= BRIEF =
Images do not belong in the copy; retype the rest of the entries below exactly.

= DATA PROVIDED =
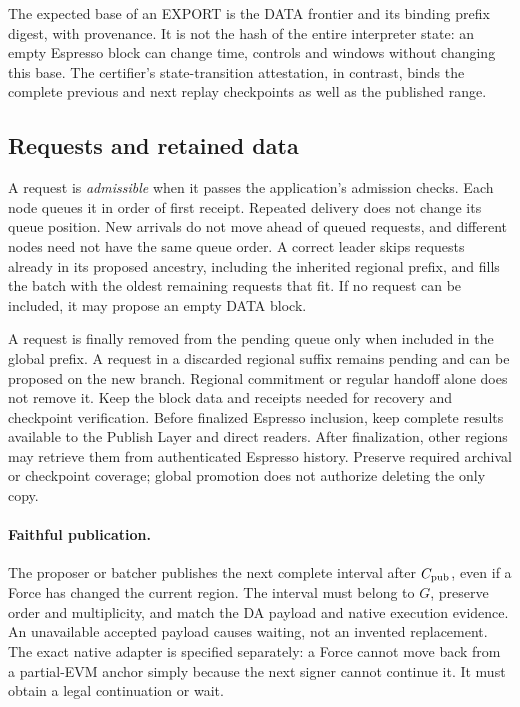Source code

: \documentclass[11pt,a4paper]{article}
\newcommand{\defterm}[1]{\textcolor{rrBlue}{\textit{#1}}}
\begin{document}
The expected base of an EXPORT is the DATA frontier and its binding
prefix digest, with provenance. It is not the hash of the entire
interpreter state: an empty Espresso block can change time, controls
and windows without changing this base. The certifier's state-transition
attestation, in contrast, binds the complete previous and next replay
checkpoints as well as the published range.

\subsection{Requests and retained data}
\label{sec:requests}
A request is \defterm{admissible} when it passes the application's admission
checks. Each node queues it in order of first receipt. Repeated delivery
does not change its queue position. New arrivals do not move
ahead of queued requests, and different nodes need not have the same
queue order. A correct leader skips requests
already in its proposed ancestry, including the inherited regional
prefix, and fills the batch with the oldest remaining requests that fit.
If no request can be included, it may propose an empty DATA block.

A request is finally removed from the pending queue only when included
in the global prefix. A request in a discarded regional suffix remains
pending and can be proposed on the new branch. Regional commitment or
regular handoff alone does not remove it. Keep the block data and
receipts needed for recovery and checkpoint verification. Before finalized Espresso
inclusion, keep complete results available to the Publish Layer and
direct readers. After finalization, other regions may retrieve them from
authenticated Espresso history. Preserve required archival or checkpoint
coverage; global promotion does not authorize deleting the only copy.



\paragraph{Faithful publication.}
The proposer or batcher publishes the next complete interval after
$C_{\rm pub}$, even if a Force has changed the current region.
The interval must belong to $G$, preserve order and multiplicity, and
match the DA payload and native execution evidence. An unavailable
accepted payload causes waiting, not an invented replacement.
The exact native adapter is specified separately: a Force cannot move
back from a partial-EVM anchor simply because the next signer cannot
continue it. It must obtain a legal continuation or wait.
\end{document}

= YOUR RESPONSE =
Source code

: \documentclass[11pt,a4paper]{article}
\newcommand{\defterm}[1]{\textcolor{rrBlue}{\textit{#1}}}
\begin{document}
The expected base of an EXPORT is the DATA frontier and its binding
prefix digest, with provenance. It is not the hash of the entire
interpreter state: an empty Espresso block can change time, controls
and windows without changing this base. The certifier's state-transition
attestation, in contrast, binds the complete previous and next replay
checkpoints as well as the published range.

\subsection{Requests and retained data}
\label{sec:requests}
A request is \defterm{admissible} when it passes the application's admission
checks. Each node queues it in order of first receipt. Repeated delivery
does not change its queue position. New arrivals do not move
ahead of queued requests, and different nodes need not have the same
queue order. A correct leader skips requests
already in its proposed ancestry, including the inherited regional
prefix, and fills the batch with the oldest remaining requests that fit.
If no request can be included, it may propose an empty DATA block.

A request is finally removed from the pending queue only when included
in the global prefix. A request in a discarded regional suffix remains
pending and can be proposed on the new branch. Regional commitment or
regular handoff alone does not remove it. Keep the block data and
receipts needed for recovery and checkpoint verification. Before finalized Espresso
inclusion, keep complete results available to the Publish Layer and
direct readers. After finalization, other regions may retrieve them from
authenticated Espresso history. Preserve required archival or checkpoint
coverage; global promotion does not authorize deleting the only copy.



\paragraph{Faithful publication.}
The proposer or batcher publishes the next complete interval after
$C_{\rm pub}$, even if a Force has changed the current region.
The interval must belong to $G$, preserve order and multiplicity, and
match the DA payload and native execution evidence. An unavailable
accepted payload causes waiting, not an invented replacement.
The exact native adapter is specified separately: a Force cannot move
back from a partial-EVM anchor simply because the next signer cannot
continue it. It must obtain a legal continuation or wait.
\end{document}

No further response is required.